**Required action**
Take every line from the entries below that includes the word "docas" and copy it.

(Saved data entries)
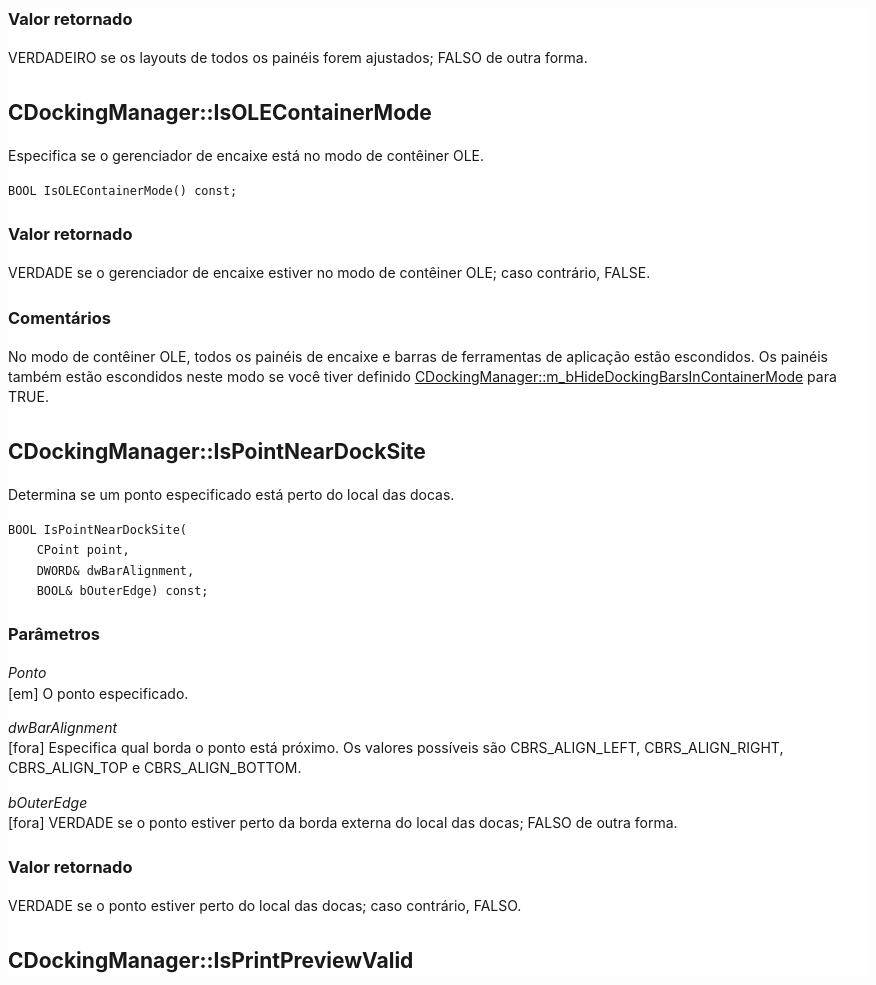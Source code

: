 ### <a name="return-value"></a>Valor retornado

VERDADEIRO se os layouts de todos os painéis forem ajustados; FALSO de outra forma.

## <a name="cdockingmanagerisolecontainermode"></a><a name="isolecontainermode"></a>CDockingManager::IsOLEContainerMode

Especifica se o gerenciador de encaixe está no modo de contêiner OLE.

```
BOOL IsOLEContainerMode() const;
```

### <a name="return-value"></a>Valor retornado

VERDADE se o gerenciador de encaixe estiver no modo de contêiner OLE; caso contrário, FALSE.

### <a name="remarks"></a>Comentários

No modo de contêiner OLE, todos os painéis de encaixe e barras de ferramentas de aplicação estão escondidos. Os painéis também estão escondidos neste modo se você tiver definido [CDockingManager::m_bHideDockingBarsInContainerMode](#m_bhidedockingbarsincontainermode) para TRUE.

## <a name="cdockingmanagerispointneardocksite"></a><a name="ispointneardocksite"></a>CDockingManager::IsPointNearDockSite

Determina se um ponto especificado está perto do local das docas.

```
BOOL IsPointNearDockSite(
    CPoint point,
    DWORD& dwBarAlignment,
    BOOL& bOuterEdge) const;
```

### <a name="parameters"></a>Parâmetros

*Ponto*<br/>
[em] O ponto especificado.

*dwBarAlignment*<br/>
[fora] Especifica qual borda o ponto está próximo. Os valores possíveis são CBRS_ALIGN_LEFT, CBRS_ALIGN_RIGHT, CBRS_ALIGN_TOP e CBRS_ALIGN_BOTTOM.

*bOuterEdge*<br/>
[fora] VERDADE se o ponto estiver perto da borda externa do local das docas; FALSO de outra forma.

### <a name="return-value"></a>Valor retornado

VERDADE se o ponto estiver perto do local das docas; caso contrário, FALSO.

## <a name="cdockingmanagerisprintpreviewvalid"></a><a name="isprintpreviewvalid"></a>CDockingManager::IsPrintPreviewValid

**Answer to this problem**
Determina se um ponto especificado está perto do local das docas.
[fora] VERDADE se o ponto estiver perto da borda externa do local das docas; FALSO de outra forma.
VERDADE se o ponto estiver perto do local das docas; caso contrário, FALSO.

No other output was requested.